Fe en la Resurrección

Una vida eterna y sana, una inmortalidad con la que el hombre siempre soñó para igualarse con los dioses

La resurrección de Jesús, es la piedra angular del cristianismo, como bien le decía San Pablo a los Corintios: «Si Cristo no ha resucitado, vana es entonces nuestra fe». De hecho tal creencia es el valor esencial de esa y otras religiones, por encima incluso de la doctrina social que la prédica de Cristo fermentó hasta madurar en derechos humanos. Aunque más allá de su designio identificativo del ser o no ser cristiano, el hecho resucitador de Jesús no fue, no es, un dato histórico pacífico ni exento de polémica y según a la fuente a que se acuda, se complica la aparente simplicidad que encierra la idea de resucitar. Para empezar, porque el Nuevo Testamento se limita a decir que «Jesús ha resucitado», sin entrar en más detalles. Así que los demás aspectos del prodigio -la fe lo único que ampara es el hecho-, los alza la hagiografía cristiana sobre dos referentes basilares: la tumba de Jesús vacía y los esporádicos relatos de sus apariciones. El primero de ellos, la tumba vacía, nunca tuvo gran crédito, no ya tanto porque su noticia proviniera de mujeres -que la cultura judía tenía por mentirosas al punto de no poder testificar en juicio-, sino porque había otras explicaciones más lógicas: el propio Mateo especuló con el robo del cadáver como causa de la desaparición. En todo caso no faltan exégetas que ven en la tumba vacía un mero signo metafórico de la Resurrección. Y en cuanto a las apariciones, solo disponemos de un dato fiable: todas fueron esporádicas y no exentas de suspicacias: hasta María Magdalena receló del Jesus resucitado antes de oír su palabra. Aunque lo más escamante es que Jesús sólo se apareciera a creyentes propensos a verle con los ojos de la fe. Acaso porque su cuerpo ya no fuera algo relevante, o porque no reviviera corporizado, como Lázaro o la hija de Jairo -que luego volvieron a morir- sino etéreo e inmortalizado en la vida de Dios.

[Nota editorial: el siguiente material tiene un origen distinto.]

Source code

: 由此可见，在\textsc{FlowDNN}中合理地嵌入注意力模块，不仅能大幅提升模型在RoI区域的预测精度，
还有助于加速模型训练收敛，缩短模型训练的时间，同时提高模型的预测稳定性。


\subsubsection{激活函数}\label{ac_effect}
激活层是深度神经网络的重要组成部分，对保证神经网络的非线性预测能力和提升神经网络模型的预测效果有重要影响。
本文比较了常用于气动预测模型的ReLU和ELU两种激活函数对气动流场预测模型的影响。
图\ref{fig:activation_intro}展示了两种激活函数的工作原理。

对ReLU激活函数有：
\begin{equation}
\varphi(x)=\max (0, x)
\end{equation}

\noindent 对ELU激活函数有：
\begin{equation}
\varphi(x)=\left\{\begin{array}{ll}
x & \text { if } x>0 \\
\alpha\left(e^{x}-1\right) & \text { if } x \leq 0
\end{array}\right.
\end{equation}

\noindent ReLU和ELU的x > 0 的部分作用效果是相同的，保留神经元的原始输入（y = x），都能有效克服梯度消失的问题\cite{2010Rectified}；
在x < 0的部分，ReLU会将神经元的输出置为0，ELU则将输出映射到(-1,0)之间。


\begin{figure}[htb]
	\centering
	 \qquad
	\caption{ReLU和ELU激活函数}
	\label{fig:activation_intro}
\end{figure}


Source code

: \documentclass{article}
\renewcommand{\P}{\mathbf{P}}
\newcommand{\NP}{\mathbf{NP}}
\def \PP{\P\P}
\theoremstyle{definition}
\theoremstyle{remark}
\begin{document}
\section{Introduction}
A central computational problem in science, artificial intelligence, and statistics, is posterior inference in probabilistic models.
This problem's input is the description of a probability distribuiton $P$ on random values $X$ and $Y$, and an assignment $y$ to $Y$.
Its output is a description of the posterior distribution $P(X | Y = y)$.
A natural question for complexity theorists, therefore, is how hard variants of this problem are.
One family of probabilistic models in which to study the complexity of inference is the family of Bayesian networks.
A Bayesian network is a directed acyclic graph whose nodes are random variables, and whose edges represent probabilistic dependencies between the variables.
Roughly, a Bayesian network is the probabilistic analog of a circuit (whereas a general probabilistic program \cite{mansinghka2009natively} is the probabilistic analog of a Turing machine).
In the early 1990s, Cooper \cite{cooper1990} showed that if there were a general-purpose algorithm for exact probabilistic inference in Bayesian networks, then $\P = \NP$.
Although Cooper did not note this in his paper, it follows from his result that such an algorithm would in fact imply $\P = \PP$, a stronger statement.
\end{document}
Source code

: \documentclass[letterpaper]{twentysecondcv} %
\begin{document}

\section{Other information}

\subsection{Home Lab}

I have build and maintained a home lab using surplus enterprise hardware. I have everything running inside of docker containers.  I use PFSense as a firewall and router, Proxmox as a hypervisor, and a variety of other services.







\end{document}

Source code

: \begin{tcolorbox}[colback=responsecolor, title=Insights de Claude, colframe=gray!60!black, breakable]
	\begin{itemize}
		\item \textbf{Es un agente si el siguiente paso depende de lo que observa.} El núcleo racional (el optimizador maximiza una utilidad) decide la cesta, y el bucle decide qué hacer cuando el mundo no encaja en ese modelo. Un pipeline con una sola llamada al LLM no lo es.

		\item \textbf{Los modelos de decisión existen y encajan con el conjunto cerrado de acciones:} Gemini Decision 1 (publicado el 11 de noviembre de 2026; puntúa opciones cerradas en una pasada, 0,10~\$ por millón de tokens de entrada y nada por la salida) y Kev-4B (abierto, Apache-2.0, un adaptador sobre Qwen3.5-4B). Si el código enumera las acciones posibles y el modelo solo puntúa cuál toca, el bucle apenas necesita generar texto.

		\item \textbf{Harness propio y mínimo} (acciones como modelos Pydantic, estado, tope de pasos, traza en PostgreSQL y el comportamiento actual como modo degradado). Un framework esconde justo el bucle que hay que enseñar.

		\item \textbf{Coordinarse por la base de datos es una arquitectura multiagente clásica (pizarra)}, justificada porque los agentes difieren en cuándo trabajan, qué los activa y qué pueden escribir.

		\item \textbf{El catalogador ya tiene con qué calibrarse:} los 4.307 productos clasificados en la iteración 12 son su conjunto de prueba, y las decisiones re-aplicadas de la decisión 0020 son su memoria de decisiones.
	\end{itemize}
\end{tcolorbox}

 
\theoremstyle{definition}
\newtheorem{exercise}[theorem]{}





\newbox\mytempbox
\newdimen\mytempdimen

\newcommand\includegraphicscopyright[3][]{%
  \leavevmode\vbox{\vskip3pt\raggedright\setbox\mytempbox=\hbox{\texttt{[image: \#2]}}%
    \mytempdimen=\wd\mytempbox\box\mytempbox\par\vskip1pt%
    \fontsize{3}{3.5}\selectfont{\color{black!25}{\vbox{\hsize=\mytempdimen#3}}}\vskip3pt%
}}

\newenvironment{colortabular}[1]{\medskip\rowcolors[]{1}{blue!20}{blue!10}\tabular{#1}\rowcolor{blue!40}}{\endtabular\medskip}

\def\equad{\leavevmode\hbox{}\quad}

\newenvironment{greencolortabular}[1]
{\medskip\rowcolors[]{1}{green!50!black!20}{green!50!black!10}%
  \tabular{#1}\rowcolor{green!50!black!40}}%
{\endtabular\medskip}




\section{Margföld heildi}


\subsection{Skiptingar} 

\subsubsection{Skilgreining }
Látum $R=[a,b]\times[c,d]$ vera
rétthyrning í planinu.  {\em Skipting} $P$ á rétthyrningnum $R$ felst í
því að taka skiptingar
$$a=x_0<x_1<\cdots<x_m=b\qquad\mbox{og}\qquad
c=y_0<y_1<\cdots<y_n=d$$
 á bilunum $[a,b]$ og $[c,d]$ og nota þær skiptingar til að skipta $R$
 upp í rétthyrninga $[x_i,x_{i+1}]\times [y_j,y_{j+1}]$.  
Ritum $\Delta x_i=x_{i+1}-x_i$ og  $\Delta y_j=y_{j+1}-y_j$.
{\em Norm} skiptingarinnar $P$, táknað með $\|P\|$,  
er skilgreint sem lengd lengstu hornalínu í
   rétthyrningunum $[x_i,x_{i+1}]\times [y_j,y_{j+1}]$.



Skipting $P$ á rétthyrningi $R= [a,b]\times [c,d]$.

Fue una inmortalidad, pues, cimentada en una fe análoga a la que hoy mueve a ese grupo de ricachones, -del tipo de los que Borges llamó la casta de inmortales-, que no creen que el reto de superar la muerte sea ya utópico para la ciencia moderna, y dedican miles de millones, de los que le sobran, a incentivar ingenierías biotecnológicas y regenerativas, que desentrañen las claves que les garantice, a ellos, claro, una vida eterna y sana, una inmortalidad con la que el hombre siempre soñó para igualarse con los dioses.